How to Estimate Your Personal Number
The most widely used method is to calculate your resting metabolic rate with a formula, then multiply it by an activity factor. The Mifflin-St Jeor equation is considered the most accurate for most adults:
For men: (10 × weight in kg) + (6.25 × height in cm) – (5 × age in years) + 5
For women: (10 × weight in kg) + (6.25 × height in cm) – (5 × age in years) – 161
Once you have that number, multiply it by your activity level: 1.2 if you’re sedentary, 1.375 if lightly active, 1.55 if moderately active, 1.725 if active, or 1.9 if very active. The result is your estimated total daily energy expenditure.
As a quick example, a 35-year-old woman who weighs 150 pounds (68 kg) and is 5’5″ (165 cm) has a resting metabolic rate of about 1,354 calories. If she’s moderately active, her total daily burn comes out to roughly 2,100 calories.
Why Fitness Trackers Can Be Misleading
If you rely on a smartwatch to tell you how many calories you’ve burned, take those numbers with a generous grain of salt. Research from Harvard’s School of Engineering found that wearable devices have estimated error rates of 30 to 80 percent for calorie burn. They tend to be more accurate for steady-state activities like walking or running and less accurate for weight training, cycling, or high-intensity intervals. The step counts and heart rate data are still useful for tracking trends over time, but the specific calorie number on your wrist is more of a rough guess than a precise measurement.
How Aging Affects Your Burn
Metabolism doesn’t plummet overnight at 30 or 40 the way popular belief suggests. A large-scale study covered by the National Science Foundation found that metabolic rate stays fairly stable through the adult working years. The gradual decline in daily calorie burn that happens with age is driven largely by loss of muscle mass and reduced physical activity, both of which are partially within your control.
That said, the decline is real over the long term. Comparing the USDA estimates, a moderately active man burns about 200 to 400 fewer calories per day at 60 than he did at 25. For women, the difference is about 200 to 400 calories as well. This is why many people notice weight creeping up in middle age even when their eating habits haven’t changed much.

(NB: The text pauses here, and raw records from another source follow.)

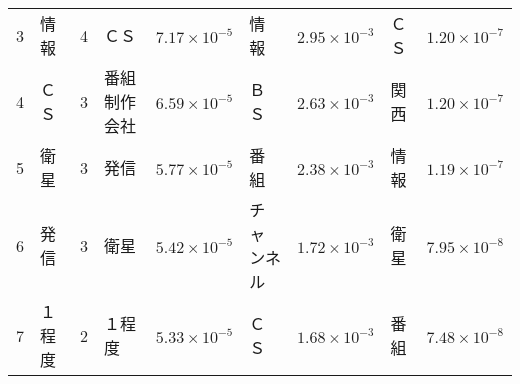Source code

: \begin{table}[htbp]
\begin{center}
\begin{tabular}{|r|ll|ll|ll|ll|}
  3	  & 情報     & \hspace{-2mm}4\hspace{-1.0mm} & ＣＳ           & \hspace{-2mm}$7.17\times 10^{-5}$\hspace{-1.5mm} & 情報       & \hspace{-2mm}$2.95\times 10^{-3}$\hspace{-1.5mm} & ＣＳ       & \hspace{-2mm}$1.20\times 10^{-7}$\hspace{-1.5mm} \\
  4	  & ＣＳ     & \hspace{-2mm}3\hspace{-1.0mm} & 番組制作会社   & \hspace{-2mm}$6.59\times 10^{-5}$\hspace{-1.5mm} & ＢＳ       & \hspace{-2mm}$2.63\times 10^{-3}$\hspace{-1.5mm} & 関西       & \hspace{-2mm}$1.20\times 10^{-7}$\hspace{-1.5mm} \\
  5	  & 衛星     & \hspace{-2mm}3\hspace{-1.0mm} & 発信           & \hspace{-2mm}$5.77\times 10^{-5}$\hspace{-1.5mm} & 番組       & \hspace{-2mm}$2.38\times 10^{-3}$\hspace{-1.5mm} & 情報       & \hspace{-2mm}$1.19\times 10^{-7}$\hspace{-1.5mm} \\
  6	  & 発信     & \hspace{-2mm}3\hspace{-1.0mm} & 衛星           & \hspace{-2mm}$5.42\times 10^{-5}$\hspace{-1.5mm} & チャンネル & \hspace{-2mm}$1.72\times 10^{-3}$\hspace{-1.5mm} & 衛星       & \hspace{-2mm}$7.95\times 10^{-8}$\hspace{-1.5mm} \\
  7	  & １程度   & \hspace{-2mm}2\hspace{-1.0mm} & １程度         & \hspace{-2mm}$5.33\times 10^{-5}$\hspace{-1.5mm} & ＣＳ       & \hspace{-2mm}$1.68\times 10^{-3}$\hspace{-1.5mm} & 番組       & \hspace{-2mm}$7.48\times 10^{-8}$\hspace{-1.5mm} \\

\end{tabular}
\end{center}
\end{table}
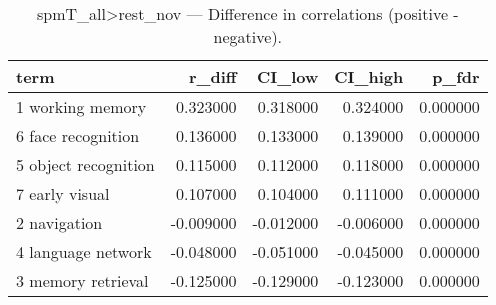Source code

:\begin{table}
\caption{spmT_all>rest_nov — Difference in correlations (positive - negative).}
\label{tab:spmT_all>rest_nov_diff}
\begin{tabular}{lrrrr}
\toprule
term & r\_diff & CI\_low & CI\_high & p\_fdr \\
\midrule
1 working memory & 0.323000 & 0.318000 & 0.324000 & 0.000000 \\
6 face recognition & 0.136000 & 0.133000 & 0.139000 & 0.000000 \\
5 object recognition & 0.115000 & 0.112000 & 0.118000 & 0.000000 \\
7 early visual & 0.107000 & 0.104000 & 0.111000 & 0.000000 \\
2 navigation & -0.009000 & -0.012000 & -0.006000 & 0.000000 \\
4 language network & -0.048000 & -0.051000 & -0.045000 & 0.000000 \\
3 memory retrieval & -0.125000 & -0.129000 & -0.123000 & 0.000000 \\
\bottomrule
\end{tabular}
\end{table}
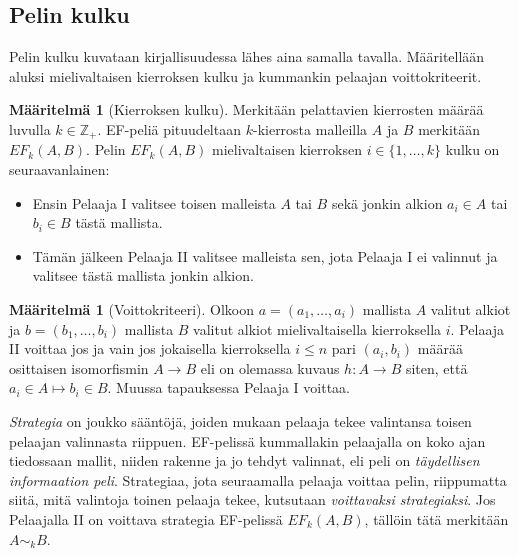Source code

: \documentclass[finnish]{tktltiki2}
\theoremstyle{definition}
\newtheorem{maar}[lau]{Määritelmä}
\theoremstyle{remark}
\begin{document}
\subsection{Pelin kulku}
Pelin kulku kuvataan kirjallisuudessa lähes aina samalla tavalla. Määritellään aluksi mielivaltaisen kierroksen kulku ja kummankin pelaajan voittokriteerit.

\begin{maar}[Kierroksen kulku]
Merkitään pelattavien kierrosten määrää luvulla $k \in \mathbb{Z}_+$. EF-peliä pituudeltaan $k$-kierrosta malleilla $A$ ja $B$ merkitään $EF_k(A, B)$. Pelin $EF_k(A, B)$ mielivaltaisen kierroksen $i \in \{1, \ldots, k\}$ kulku on seuraavanlainen: 
\begin{itemize}
\item Ensin Pelaaja I valitsee toisen malleista $A$ tai $B$ sekä jonkin alkion $a_i \in A$ tai $b_i \in B$ tästä mallista.
\item Tämän jälkeen Pelaaja II valitsee malleista sen, jota Pelaaja I ei valinnut ja valitsee tästä mallista jonkin alkion.
\end{itemize}
\end{maar}

\begin{maar}[Voittokriteeri]
Olkoon $a = (a_1, \ldots, a_i)$ mallista $A$ valitut alkiot ja $b = (b_1, \ldots, b_i)$ mallista $B$ valitut alkiot mielivaltaisella kierroksella $i$. Pelaaja II voittaa jos ja vain jos jokaisella kierroksella $i \leq n$ pari $(a_i, b_i)$ määrää osittaisen isomorfismin $A \rightarrow B$ eli on olemassa kuvaus $h: A \rightarrow B$ siten, että $a_i \in A \mapsto b_i \in B$. Muussa tapauksessa Pelaaja I voittaa.
\end{maar}

\textit{Strategia} on joukko sääntöjä, joiden mukaan pelaaja tekee valintansa toisen pelaajan valinnasta riippuen. EF-pelissä kummallakin pelaajalla on koko ajan tiedossaan mallit, niiden rakenne ja jo tehdyt valinnat, eli peli on \textit{täydellisen informaation peli}. Strategiaa, jota seuraamalla pelaaja voittaa pelin, riippumatta siitä, mitä valintoja toinen pelaaja tekee, kutsutaan \textit{voittavaksi strategiaksi}. Jos Pelaajalla II on voittava strategia EF-pelissä $EF_k(A, B)$, tällöin tätä merkitään $A \sim_k B$.
\end{document}
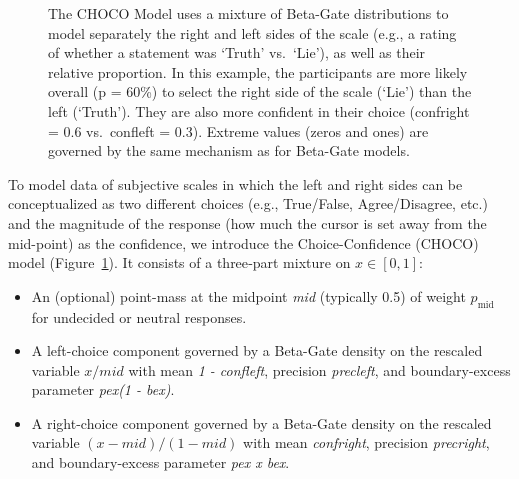 \documentclass[
  jou,
  floatsintext,
  longtable,
  nolmodern,
  notxfonts,
  notimes,
  colorlinks=true,linkcolor=blue,citecolor=blue,urlcolor=blue]{apa7}
\providecommand{\tightlist}{%
  \setlength{\itemsep}{0pt}\setlength{\parskip}{0pt}}
\begin{document}
\begin{figure}

\caption{\label{fig-two}The CHOCO Model uses a mixture of Beta-Gate
distributions to model separately the right and left sides of the scale
(e.g., a rating of whether a statement was `Truth' vs.~`Lie'), as well
as their relative proportion. In this example, the participants are more
likely overall (p = 60\%) to select the right side of the scale (`Lie')
than the left (`Truth'). They are also more confident in their choice
(confright = 0.6 vs.~confleft = 0.3). Extreme values (zeros and ones)
are governed by the same mechanism as for Beta-Gate models.}


\end{figure}%

To model data of subjective scales in which the left and right sides can
be conceptualized as two different choices (e.g., True/False,
Agree/Disagree, etc.) and the magnitude of the response (how much the
cursor is set away from the mid-point) as the confidence, we introduce
the Choice-Confidence (CHOCO) model (Figure~\ref{fig-two}). It consists
of a three‐part mixture on \(x \in [0, 1]\):

\begin{itemize}
\tightlist
\item
  An (optional) point-mass at the midpoint \emph{mid} (typically 0.5) of
  weight \(p_{\text{mid}}\) for undecided or neutral responses.\\
\item
  A left-choice component governed by a Beta-Gate density on the
  rescaled variable \(x/mid\) with mean \emph{1 - confleft}, precision
  \emph{precleft}, and boundary-excess parameter \emph{pex(1 - bex)}.\\
\item
  A right-choice component governed by a Beta-Gate density on the
  rescaled variable \((x - mid)/(1 - mid)\) with mean \emph{confright},
  precision \emph{precright}, and boundary-excess parameter \emph{pex x
  bex}.
\end{itemize}
\end{document}
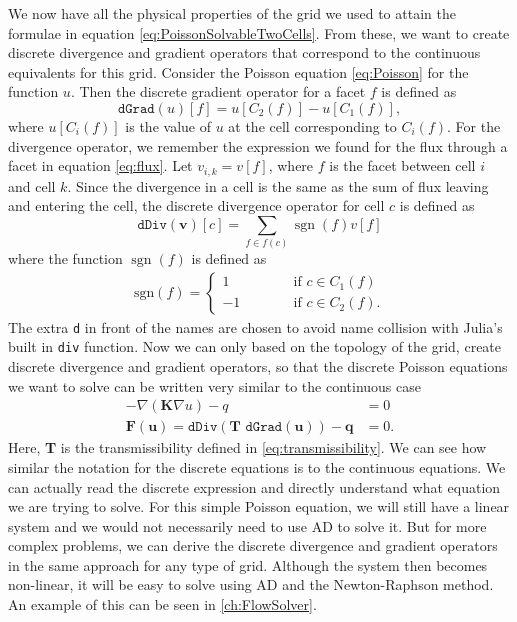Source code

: We now have all the physical properties of the grid we used to attain the formulae in equation \eqref{eq:PoissonSolvableTwoCells}. From these, we want to create discrete divergence and gradient operators that correspond to the continuous equivalents for this grid. Consider the Poisson equation \eqref{eq:Poisson} for the function $u$. Then the discrete gradient operator for a facet $f$ is defined as 
\begin{equation}
    \texttt{dGrad}(u)[f] = u[C_2(f)] - u[C_1(f)], 
    \label{eq:discreteGradient}
\end{equation}
where $u[C_i(f)]$ is the value of $u$ at the cell corresponding to $C_i(f)$. For the divergence operator, we remember the expression we found for the flux through a facet in equation \eqref{eq:flux}. Let $v_{i,k} = v[f]$, where $f$ is the facet between cell $i$ and cell $k$. Since the divergence in a cell is the same as the sum of flux leaving and entering the cell, the discrete divergence operator for cell $c$ is defined as 
\begin{equation*}
    \texttt{dDiv}(\textbf{v})[c] = \sum_{f\in f(c)} \operatorname{sgn}(f)v[f]
\end{equation*}
where the function $\operatorname{sgn}(f)$ is defined as 
\begin{align*}
    \text{sgn}(f) = \left\lbrace
    \begin{array}{rl}
        1 \hspace{3em}&\text{if } c \in C_1(f)\\
        -1 \hspace{3em}&\text{if } c \in C_2(f).
    \end{array}
    \right.
\end{align*}
The extra \texttt{d} in front of the names are chosen to avoid name collision with Julia's built in \texttt{div} function. Now we can only based on the topology of the grid, create discrete divergence and gradient operators, so that the discrete Poisson equations we want to solve can be written very similar to the continuous case
\begin{align*}
    -\nabla(\textbf{K}\nabla u) - q &= 0 \\
    \textbf{F}(\textbf{u}) = \texttt{dDiv}(\textbf{T }\texttt{dGrad}(\textbf{u}))-\textbf{q} &= 0.
\end{align*}
Here, \textbf{T} is the transmissibility defined in \eqref{eq:transmissibility}. We can see how similar the notation for the discrete equations is to the continuous equations. We can actually read the discrete expression and directly understand what equation we are trying to solve. For this simple Poisson equation, we will still have a linear system and we would not necessarily need to use AD to solve it. But for more complex problems, we can derive the discrete divergence and gradient operators in the same approach for any type of grid. Although the system then becomes non-linear, it will be easy to solve using AD and the Newton-Raphson method. An example of this can be seen in \autoref{ch:FlowSolver}.

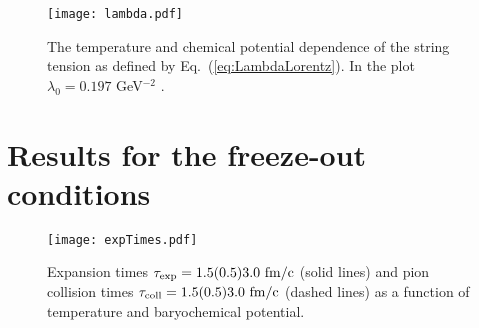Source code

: \documentclass[12pt]{article}
\begin{document}

\begin{figure}[h]
	\begin{center}
	\texttt{[image: lambda.pdf]}
	\caption{The temperature and chemical potential dependence of the string tension as defined 
	by Eq.~(\ref{eq:LambdaLorentz}). In the plot $\lambda_0=0.197$ GeV$^{-2}$ \cite{Hufner:1992cu}.}
	\label{fig:lambda}
	\end{center}
\end{figure}





\section{Results for the freeze-out conditions}
\label{results}



\begin{figure}[h]
	\begin{center}
	\texttt{[image: expTimes.pdf]}
	\caption{Expansion times $\tau_{\rm exp}=1.5(0.5)3.0~{\rm fm/c}$ (solid lines) and pion collision times
	 $\tau_{\rm coll}=1.5(0.5)3.0 ~{\rm fm/c}$  (dashed lines) 
	 as a function of temperature and baryochemical potential.}
	\label{fig:TimeScalesDiagram}
	\end{center}
\end{figure}

\end{document}
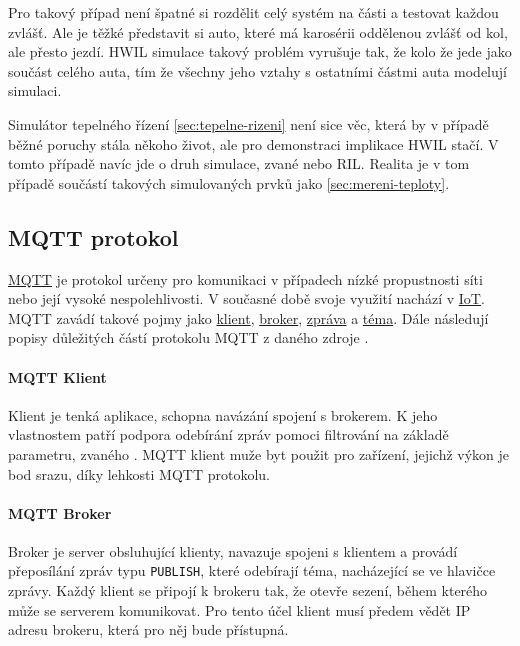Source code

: Pro takový případ není špatné si rozdělit celý systém na části a testovat každou zvlášť. Ale je těžké představit si auto, které má karosérii oddělenou zvlášť od kol, ale přesto jezdí. HWIL simulace takový problém vyrušuje tak, že kolo  že jede jako součást celého auta, tím že všechny jeho vztahy s ostatními částmi auta modelují simulaci.

Simulátor tepelného řízení \ref{sec:tepelne-rizeni} není sice věc, která by v případě běžné poruchy stála někoho život, ale pro demonstraci implikace HWIL stačí. V tomto případě navíc jde o druh simulace, zvané  nebo RIL. Realita je v tom případě součástí takových simulovaných prvků jako \ref{sec:mereni-teploty}.

\subsection{MQTT protokol}
\label{subsec:mqtt-proto}

\href{http://mqtt.org/}{MQTT} je protokol určeny pro komunikaci v případech nízké propustnosti síti nebo její vysoké nespolehlivosti. V současné době svoje využití nachází v \href{https://en.wikipedia.org/wiki/Internet_of_things}{IoT}. MQTT zavádí takové pojmy jako \hyperref[par:client]{klient}, \hyperref[par:broker]{broker}, \hyperref[par:message]{zpráva} a \hyperref[par:topic]{téma}. Dále následují popisy důležitých částí protokolu MQTT z daného zdroje \cite{mqtt}.

\paragraph{MQTT Klient}
\label{par:client}

Klient je tenká aplikace, schopna navázání spojení s brokerem. K jeho vlastnostem patří podpora odebírání zpráv pomoci filtrování na základě parametru, zvaného \hyperref[par:topic]{}. MQTT klient muže byt použit pro zařízení, jejichž výkon je bod srazu, díky lehkosti MQTT protokolu.

\paragraph{MQTT Broker}
\label{par:broker}

Broker je server obsluhující klienty, navazuje spojeni s klientem a provádí přeposílání zpráv typu \texttt{PUBLISH}, které odebírají téma, nacházející se ve hlavičce zprávy. Každý klient se připojí k brokeru tak, že otevře sezení, během kterého může se serverem komunikovat. Pro tento účel klient musí předem vědět IP adresu brokeru, která pro něj bude přístupná.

Minimum Calorie Thresholds
If you’re using your daily burn estimate to set a calorie deficit for weight loss, there’s a floor you should know about. Harvard Health recommends that calorie intake not drop below 1,200 per day for women or 1,500 per day for men without professional supervision. Going below those levels makes it difficult to get adequate nutrients and can trigger metabolic adaptations that slow your calorie burn further, working against the goal you’re trying to achieve.